Nella prassi è frequente che accordi di questo tipo siano considerati come forme di ripartizione infragruppo di c.d. “spese di regia”. L’Amministrazione finanziaria (Circolare n. 271/E/1997) ha già avuto modo di precisare che una pregiudiziale negazione del riconoscimento giuridico di questi contratti sarebbe inadeguata in quanto non considererebbe la realtà economica dei gruppi multinazionali. Lo stesso concetto è stato espresso in numerose circostanze anche dalla giurisprudenza della Corte di Cassazione (ad esempio: sentenza n.14016/1999, sentenza n.10062/2000, sentenza n.6939/2008).

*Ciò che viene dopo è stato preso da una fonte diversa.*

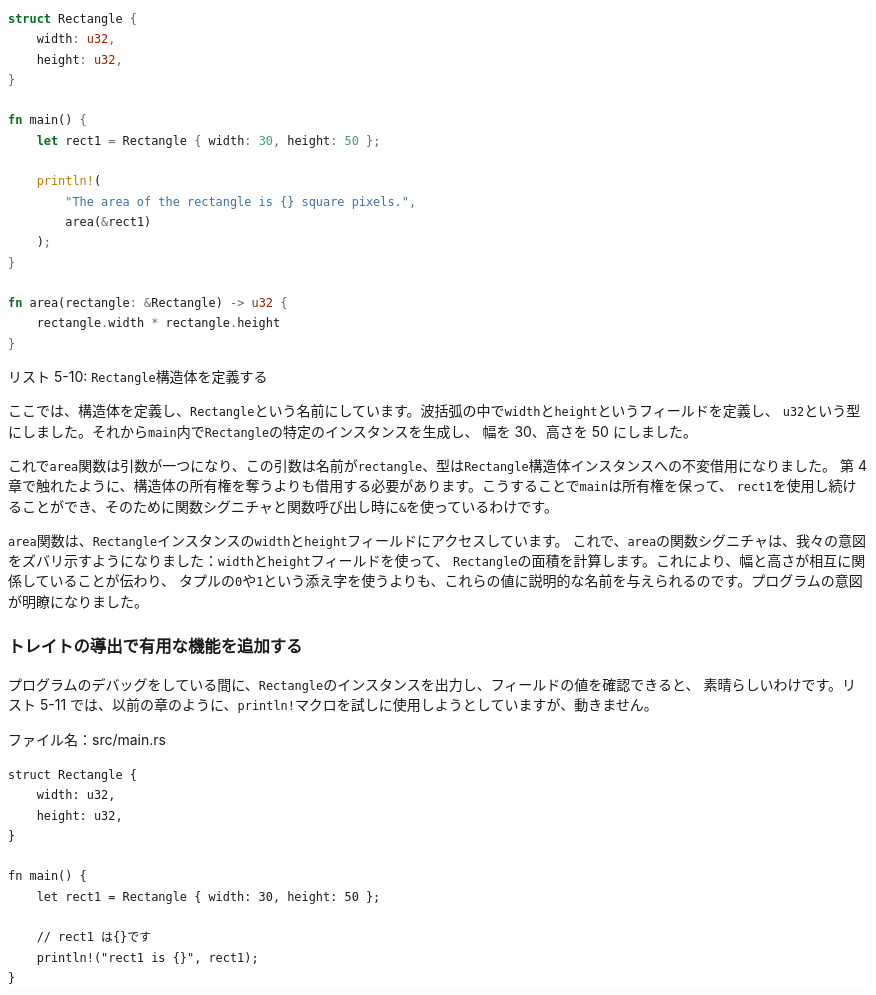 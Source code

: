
 ```rust
struct Rectangle {
    width: u32,
    height: u32,
}

fn main() {
    let rect1 = Rectangle { width: 30, height: 50 };

    println!(
        "The area of the rectangle is {} square pixels.",
        area(&rect1)
    );
}

fn area(rectangle: &Rectangle) -> u32 {
    rectangle.width * rectangle.height
}
```



<span class="caption">リスト 5-10: `Rectangle`構造体を定義する</span>



ここでは、構造体を定義し、`Rectangle`という名前にしています。波括弧の中で`width`と`height`というフィールドを定義し、
`u32`という型にしました。それから`main`内で`Rectangle`の特定のインスタンスを生成し、
幅を 30、高さを 50 にしました。



これで`area`関数は引数が一つになり、この引数は名前が`rectangle`、型は`Rectangle`構造体インスタンスへの不変借用になりました。
第 4 章で触れたように、構造体の所有権を奪うよりも借用する必要があります。こうすることで`main`は所有権を保って、
`rect1`を使用し続けることができ、そのために関数シグニチャと関数呼び出し時に`&`を使っているわけです。



`area`関数は、`Rectangle`インスタンスの`width`と`height`フィールドにアクセスしています。
これで、`area`の関数シグニチャは、我々の意図をズバリ示すようになりました：`width`と`height`フィールドを使って、
`Rectangle`の面積を計算します。これにより、幅と高さが相互に関係していることが伝わり、
タプルの`0`や`1`という添え字を使うよりも、これらの値に説明的な名前を与えられるのです。プログラムの意図が明瞭になりました。



### トレイトの導出で有用な機能を追加する



プログラムのデバッグをしている間に、`Rectangle`のインスタンスを出力し、フィールドの値を確認できると、
素晴らしいわけです。リスト 5-11 では、以前の章のように、`println!`マクロを試しに使用しようとしていますが、動きません。



<span class="filename">ファイル名：src/main.rs</span>

```rust,ignore
struct Rectangle {
    width: u32,
    height: u32,
}

fn main() {
    let rect1 = Rectangle { width: 30, height: 50 };

    // rect1 は{}です
    println!("rect1 is {}", rect1);
}
```
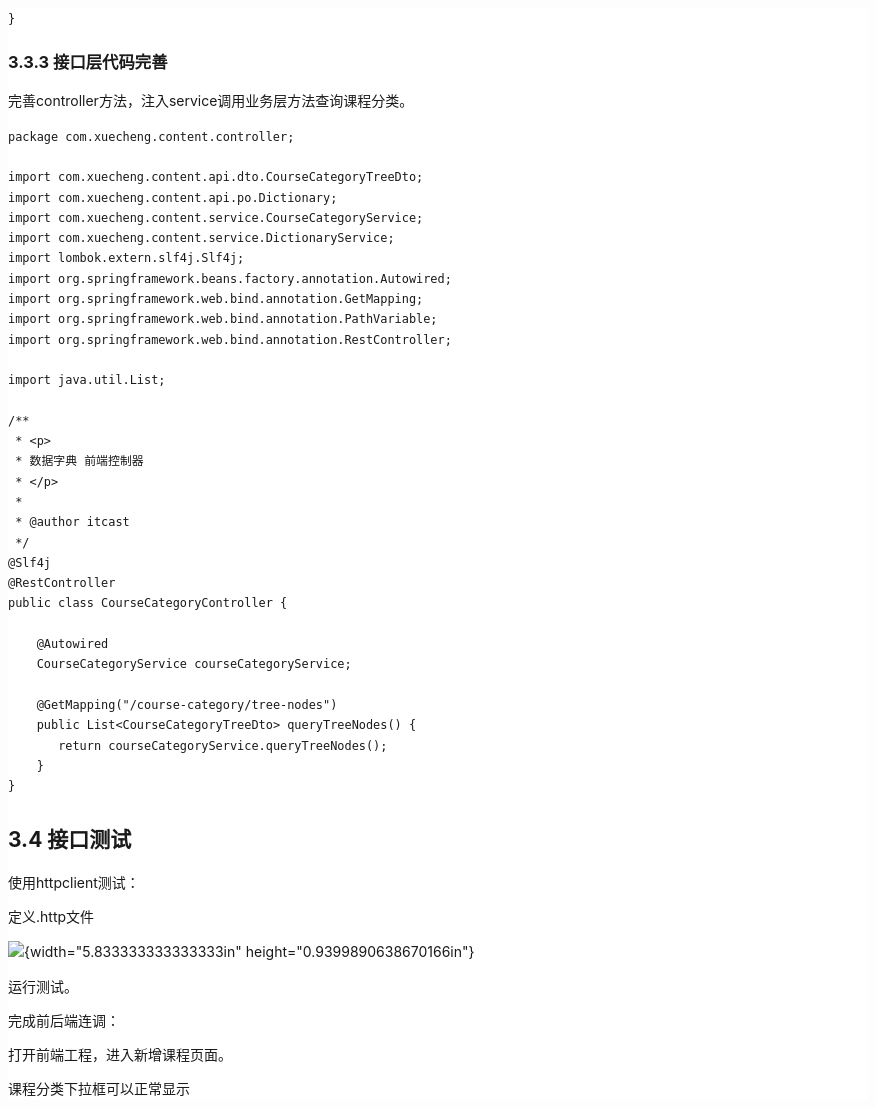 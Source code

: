     }

### 3.3.3 接口层代码完善

完善controller方法，注入service调用业务层方法查询课程分类。

    package com.xuecheng.content.controller;
    
    import com.xuecheng.content.api.dto.CourseCategoryTreeDto;
    import com.xuecheng.content.api.po.Dictionary;
    import com.xuecheng.content.service.CourseCategoryService;
    import com.xuecheng.content.service.DictionaryService;
    import lombok.extern.slf4j.Slf4j;
    import org.springframework.beans.factory.annotation.Autowired;
    import org.springframework.web.bind.annotation.GetMapping;
    import org.springframework.web.bind.annotation.PathVariable;
    import org.springframework.web.bind.annotation.RestController;
    
    import java.util.List;
    
    /**
     * <p>
     * 数据字典 前端控制器
     * </p>
     *
     * @author itcast
     */
    @Slf4j
    @RestController
    public class CourseCategoryController {
    
        @Autowired
        CourseCategoryService courseCategoryService;
    
        @GetMapping("/course-category/tree-nodes")
        public List<CourseCategoryTreeDto> queryTreeNodes() {
           return courseCategoryService.queryTreeNodes();
        }
    }

## 3.4 接口测试

使用httpclient测试：

定义.http文件

![](http://mxchen-figure-bed.oss-cn-hangzhou.aliyuncs.com/img/2023/01/29/20230129010347-68.png){width="5.833333333333333in" height="0.9399890638670166in"}

运行测试。

完成前后端连调：

打开前端工程，进入新增课程页面。

课程分类下拉框可以正常显示

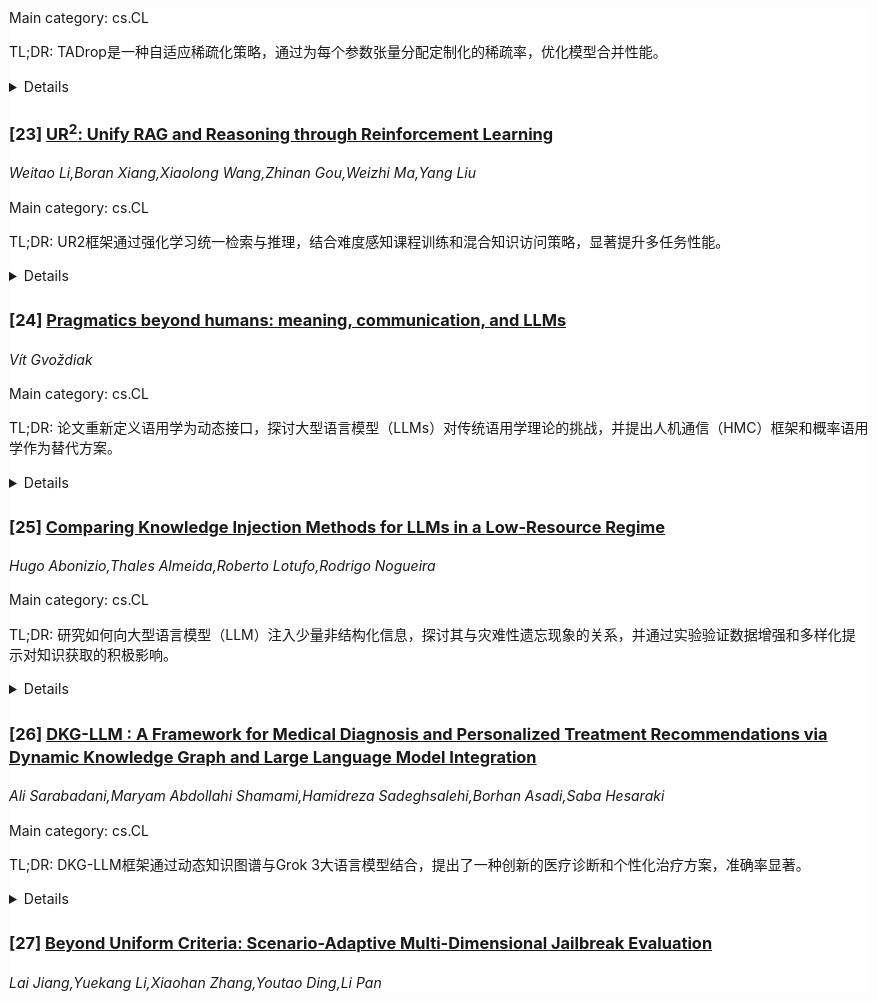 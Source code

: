 Main category: cs.CL

TL;DR: TADrop是一种自适应稀疏化策略，通过为每个参数张量分配定制化的稀疏率，优化模型合并性能。


<details><summary>Details</summary></details>


### [23] [UR$^2$: Unify RAG and Reasoning through Reinforcement Learning](https://arxiv.org/abs/2508.06165)
*Weitao Li,Boran Xiang,Xiaolong Wang,Zhinan Gou,Weizhi Ma,Yang Liu*

Main category: cs.CL

TL;DR: UR2框架通过强化学习统一检索与推理，结合难度感知课程训练和混合知识访问策略，显著提升多任务性能。


<details><summary>Details</summary></details>


### [24] [Pragmatics beyond humans: meaning, communication, and LLMs](https://arxiv.org/abs/2508.06167)
*Vít Gvoždiak*

Main category: cs.CL

TL;DR: 论文重新定义语用学为动态接口，探讨大型语言模型（LLMs）对传统语用学理论的挑战，并提出人机通信（HMC）框架和概率语用学作为替代方案。


<details><summary>Details</summary></details>


### [25] [Comparing Knowledge Injection Methods for LLMs in a Low-Resource Regime](https://arxiv.org/abs/2508.06178)
*Hugo Abonizio,Thales Almeida,Roberto Lotufo,Rodrigo Nogueira*

Main category: cs.CL

TL;DR: 研究如何向大型语言模型（LLM）注入少量非结构化信息，探讨其与灾难性遗忘现象的关系，并通过实验验证数据增强和多样化提示对知识获取的积极影响。


<details><summary>Details</summary></details>


### [26] [DKG-LLM : A Framework for Medical Diagnosis and Personalized Treatment Recommendations via Dynamic Knowledge Graph and Large Language Model Integration](https://arxiv.org/abs/2508.06186)
*Ali Sarabadani,Maryam Abdollahi Shamami,Hamidreza Sadeghsalehi,Borhan Asadi,Saba Hesaraki*

Main category: cs.CL

TL;DR: DKG-LLM框架通过动态知识图谱与Grok 3大语言模型结合，提出了一种创新的医疗诊断和个性化治疗方案，准确率显著。


<details><summary>Details</summary></details>


### [27] [Beyond Uniform Criteria: Scenario-Adaptive Multi-Dimensional Jailbreak Evaluation](https://arxiv.org/abs/2508.06194)
*Lai Jiang,Yuekang Li,Xiaohan Zhang,Youtao Ding,Li Pan*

Tuttavia, non di rado la deduzione di queste spese in capo alla impresa italiana che le sostiene, tanto ai fini delle imposte sul reddito quanto ai fini della detrazione dell’Iva corrispondentemente assolta, è oggetto di contestazione in caso di verifica fiscale, sulla base della presunta carenza del requisito di inerenza delle stesse, ovvero di non idonea documentazione delle spese rispetto alla prova della loro utilità per l’impresa che le sostiene mediante l’addebito da parte della capogruppo.

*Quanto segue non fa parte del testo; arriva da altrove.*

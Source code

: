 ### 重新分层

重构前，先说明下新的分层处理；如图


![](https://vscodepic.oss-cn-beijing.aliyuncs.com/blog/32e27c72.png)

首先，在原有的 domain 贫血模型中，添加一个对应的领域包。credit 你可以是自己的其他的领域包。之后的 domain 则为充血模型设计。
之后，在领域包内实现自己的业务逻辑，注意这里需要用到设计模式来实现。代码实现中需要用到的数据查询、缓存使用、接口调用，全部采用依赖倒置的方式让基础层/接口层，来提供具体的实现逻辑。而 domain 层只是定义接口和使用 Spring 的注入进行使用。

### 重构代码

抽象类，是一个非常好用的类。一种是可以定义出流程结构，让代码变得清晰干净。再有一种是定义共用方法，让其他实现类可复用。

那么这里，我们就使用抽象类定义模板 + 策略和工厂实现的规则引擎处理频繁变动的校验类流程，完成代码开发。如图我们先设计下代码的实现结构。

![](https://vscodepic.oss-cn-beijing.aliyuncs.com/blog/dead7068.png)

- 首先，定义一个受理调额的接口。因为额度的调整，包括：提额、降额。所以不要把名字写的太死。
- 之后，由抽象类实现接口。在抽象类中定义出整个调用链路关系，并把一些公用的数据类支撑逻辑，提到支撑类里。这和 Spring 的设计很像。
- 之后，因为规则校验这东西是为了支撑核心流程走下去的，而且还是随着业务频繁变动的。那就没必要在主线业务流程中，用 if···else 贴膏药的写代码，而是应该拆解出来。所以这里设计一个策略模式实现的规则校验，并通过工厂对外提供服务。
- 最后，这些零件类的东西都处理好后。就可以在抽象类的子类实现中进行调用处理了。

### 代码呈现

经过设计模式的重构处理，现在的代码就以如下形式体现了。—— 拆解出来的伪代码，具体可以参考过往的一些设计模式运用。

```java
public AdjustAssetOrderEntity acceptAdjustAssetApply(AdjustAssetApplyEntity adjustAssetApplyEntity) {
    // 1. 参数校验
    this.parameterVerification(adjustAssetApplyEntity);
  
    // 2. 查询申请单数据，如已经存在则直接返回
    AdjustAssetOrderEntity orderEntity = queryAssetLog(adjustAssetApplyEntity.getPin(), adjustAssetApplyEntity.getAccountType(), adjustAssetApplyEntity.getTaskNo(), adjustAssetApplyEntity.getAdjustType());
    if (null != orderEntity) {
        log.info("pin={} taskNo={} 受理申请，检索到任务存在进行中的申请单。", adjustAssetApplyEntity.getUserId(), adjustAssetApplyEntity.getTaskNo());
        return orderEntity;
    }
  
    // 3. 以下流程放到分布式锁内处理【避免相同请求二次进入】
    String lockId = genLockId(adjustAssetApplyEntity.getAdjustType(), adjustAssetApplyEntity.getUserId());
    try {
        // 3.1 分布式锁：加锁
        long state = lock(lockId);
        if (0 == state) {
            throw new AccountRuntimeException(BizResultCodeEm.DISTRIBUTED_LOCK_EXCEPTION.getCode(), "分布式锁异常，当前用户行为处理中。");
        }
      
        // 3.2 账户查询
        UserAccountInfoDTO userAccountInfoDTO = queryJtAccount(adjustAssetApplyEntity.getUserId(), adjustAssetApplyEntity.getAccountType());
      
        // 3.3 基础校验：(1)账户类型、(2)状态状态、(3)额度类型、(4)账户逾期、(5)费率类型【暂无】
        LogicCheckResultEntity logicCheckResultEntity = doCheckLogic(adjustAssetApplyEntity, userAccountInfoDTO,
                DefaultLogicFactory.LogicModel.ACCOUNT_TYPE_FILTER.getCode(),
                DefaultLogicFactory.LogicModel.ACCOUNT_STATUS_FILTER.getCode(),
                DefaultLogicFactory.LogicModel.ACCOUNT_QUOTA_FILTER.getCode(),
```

Una fattispecie di questo tipo è stata oggetto di una recente sentenza della Commissione Tributaria Regionale della Lombardia (n. 123/2015 depositata il 20 gennaio 2015), facente seguito all’avviso di accertamento emesso dall’Agenzia delle Entrate nei confronti di una società a cui si contestava, appunto, la deduzione di tali spese nel presupposto che la documentazione prodotta dalla società non consentisse in modo sufficiente di ritenere provati i requisiti necessari per la deducibilità dei costi.

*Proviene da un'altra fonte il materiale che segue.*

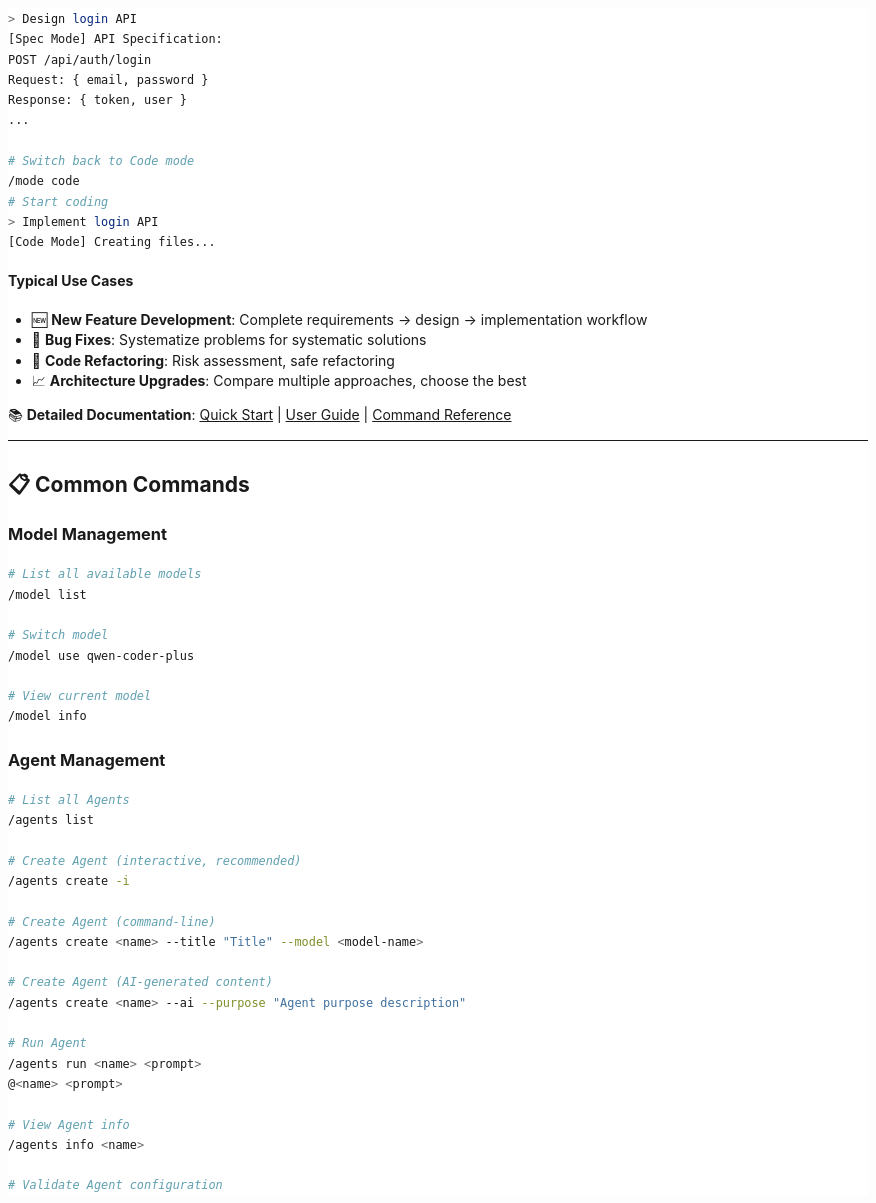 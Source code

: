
 ```bash
> Design login API
[Spec Mode] API Specification:
POST /api/auth/login
Request: { email, password }
Response: { token, user }
...

# Switch back to Code mode
/mode code
# Start coding
> Implement login API
[Code Mode] Creating files...
```

#### Typical Use Cases

- 🆕 **New Feature Development**: Complete requirements → design → implementation workflow
- 🐛 **Bug Fixes**: Systematize problems for systematic solutions
- 🔄 **Code Refactoring**: Risk assessment, safe refactoring
- 📈 **Architecture Upgrades**: Compare multiple approaches, choose the best

📚 **Detailed Documentation**: [Quick Start](./design/spec-driven/QUICK_START_CN.md) | [User Guide](./design/spec-driven/USER_GUIDE_CN.md) | [Command Reference](./design/spec-driven/COMMANDS_CN.md)

---

## 📋 Common Commands

### Model Management

```bash
# List all available models
/model list

# Switch model
/model use qwen-coder-plus

# View current model
/model info
```

### Agent Management

```bash
# List all Agents
/agents list

# Create Agent (interactive, recommended)
/agents create -i

# Create Agent (command-line)
/agents create <name> --title "Title" --model <model-name>

# Create Agent (AI-generated content)
/agents create <name> --ai --purpose "Agent purpose description"

# Run Agent
/agents run <name> <prompt>
@<name> <prompt>

# View Agent info
/agents info <name>

# Validate Agent configuration
```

La CTR della Lombardia, nel confermare la sentenza di primo grado, sottolinea alcuni aspetti decisivi nell’orientare il proprio giudicato e quindi riconoscere la legittimità della piena deduzione delle spese per l’impresa italiana come pure dell’Iva assolta sulle relative fatture:
- presso l’organizzazione dell’impresa italiana che riceveva dalla casa madre le prestazioni oggetto del contratto (cd. Cost contribution agreement) non esistevano risorse in grado di svolgere compiutamente le attività prestate appunto dalla capogruppo;
- i servizi resi dalla capogruppo non rappresentavano una mera duplicazione delle attività già svolte internamente dall’impresa italiana, in particolare con riguardo ai servizi pubblicitari, alla consulenza, alla gestione contabile, ecc.;
- le spese addebitate soddisfacevano i requisiti previsti dalle Linee Guida Ocse in materia di prezzi di trasferimento in quanto le prestazioni fornite generavano presso l’impresa italiana una effettiva utilità e non si riducevano a semplici attività svolte nell’interesse dell’azionista;
- riguardo ad alcune funzioni strategiche svolte dalla capogruppo, è stata dimostrata la costante partecipazione dei rappresentanti della società estera alle riunioni del management e degli organi direttivi e consultivi dell’impresa italiana.
Pertanto, alla luce delle considerazioni così sintetizzate, la CTR della Lombardia ha riconosciuto la sussistenza del requisito di inerenza della spese, anche ai fini della detrazione dell’Iva assolta, richiamando anche i principi espressi dalla Cassazione nella sentenza n. 16840/2014.